While the charging infrastructure installed meets demand for now, a huge rise in demand is expected over the next few years as the take up of EVs increases. The Mayor’s Electric Vehicle Infrastructure Delivery Plan estimates that by 2025, London may need up to 4,000 rapid charging points and up to 48,000 residential chargers as more and more people and businesses move to electric vehicles.
City Hall is working with TfL, the Department for Transport and local councils to agree a plan for future installations. This includes reviewing available public land for installing EV charge points, reviewing TfL’s own EV procurement strategy, and a recent reconvening of the EV Infrastructure Taskforce to discuss how to tackle challenges to delivering London’s future charge point needs. It supports the Mayor’s overarching goal to achieve a zero pollution and zero carbon city by 2030.

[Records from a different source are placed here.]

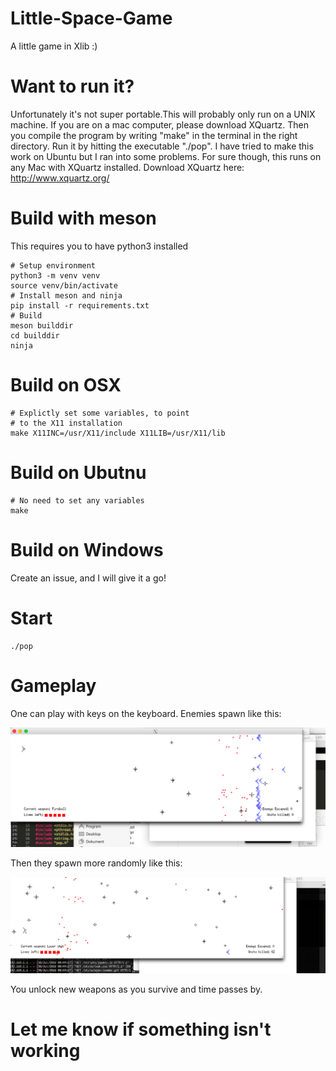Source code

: # Little-Space-Game
A little game in Xlib :) 
# Want to run it?
Unfortunately it's not super portable.This will probably only run on a UNIX machine. 
If you are on a mac computer, please download XQuartz. Then you compile the program by writing "make" in the terminal in the right directory. Run it by hitting the executable "./pop". 
I have tried to make this work on Ubuntu but I ran into some problems. For sure though, this runs on any Mac with XQuartz installed.
Download XQuartz here: http://www.xquartz.org/

# Build with meson

This requires you to have python3 installed

```
# Setup environment
python3 -m venv venv
source venv/bin/activate
# Install meson and ninja
pip install -r requirements.txt
# Build
meson builddir
cd builddir
ninja
```

# Build on OSX 

```
# Explictly set some variables, to point
# to the X11 installation
make X11INC=/usr/X11/include X11LIB=/usr/X11/lib
```

# Build on Ubutnu

```
# No need to set any variables
make
```

# Build on Windows

Create an issue, and I will give it a go!

# Start

```
./pop
```

# Gameplay

One can play with keys on the keyboard.
Enemies spawn like this:

<img src="https://raw.githubusercontent.com/Ricardicus/Little-Space-Game/master/snapshot/SS1.png"></img>

Then they spawn more randomly like this:

<img src="https://raw.githubusercontent.com/Ricardicus/Little-Space-Game/master/snapshot/SS2.png"></img>

You unlock new weapons as you survive and time passes by.

# Let me know if something isn't working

The Mayor of London, Sadiq Khan, said:
“It’s essential we help more people move away from petrol and diesel cars to tackle the twin dangers of air pollution and the climate emergency.
“I’m delighted that 300 more electric vehicle rapid charging points have been installed by TfL, increasing London’s total electric charging points to almost 6000. This success is testament to our partners in the private sector who have stepped up and shown real ambition to help London lead the electric vehicle revolution.
“However, there is much more to do and we need to go even further and even faster which is why in October this year I am expanding the Ultra Low Emission Zone up to the North and South Circular roads. This year the UK is hosting COP 26 the climate conference and it’s more important than ever that the public and private sector work together to speed up the transition to zero emission vehicles.”
Alex Williams, TfL’s Director of City Planning, said:
“Rapid charging points will play a key part in decarbonising transport and the shift to cleaner vehicles. To help drivers make the switch from older, more polluting vehicles to electric, they need the confidence that plugging in will be convenient and hassle free. We have hit our target of 300 rapid charge points, which along with the capital’s extensive wider network, make London a city that is showing bold leadership on the global issue of cleaning up toxic air.
“As set out in the Mayor’s Electric Vehicle Infrastructure Delivery Plan, we know that demand for places to charge is going to ramp up in the next few years. We will be working closely with the Government and London’s boroughs to ensure that everyone has access to the charging points they need to turbo charge this green revolution.”
Rachel Muncrief, Deputy Director, International Council on Clean Transportation, said:
“London’s comprehensive electric vehicle support policies – from the ULEZ and planned Zero Emission Zones to electrifying its black cabs and the innovative Go Ultra Low City Schemes – have made London an example for other cities across Europe and the world. This milestone shows that London is committed to overcoming the charging infrastructure challenge and unlocking a broad transition to electric vehicles, bringing major benefits for air quality and the climate.”
Daniel Firth, Transport and Urban Planning Programme Director, C40 Cities, said:
"London is a true global leader on climate action, as is demonstrated by this fast and effective roll-out of rapid charging infrastructure across the city. Easy access to charging points is critical to achieve a future where zero emission vehicles are the norm.
“We congratulate Mayor Sadiq Khan and TfL on achieving this milestone, and the continued efforts to reduce emissions in the city and make London’s air safer to breathe for all. Today’s announcement is a prime example of how cities like London are driving forward urgent solutions to the climate crisis, towards a zero-emission future."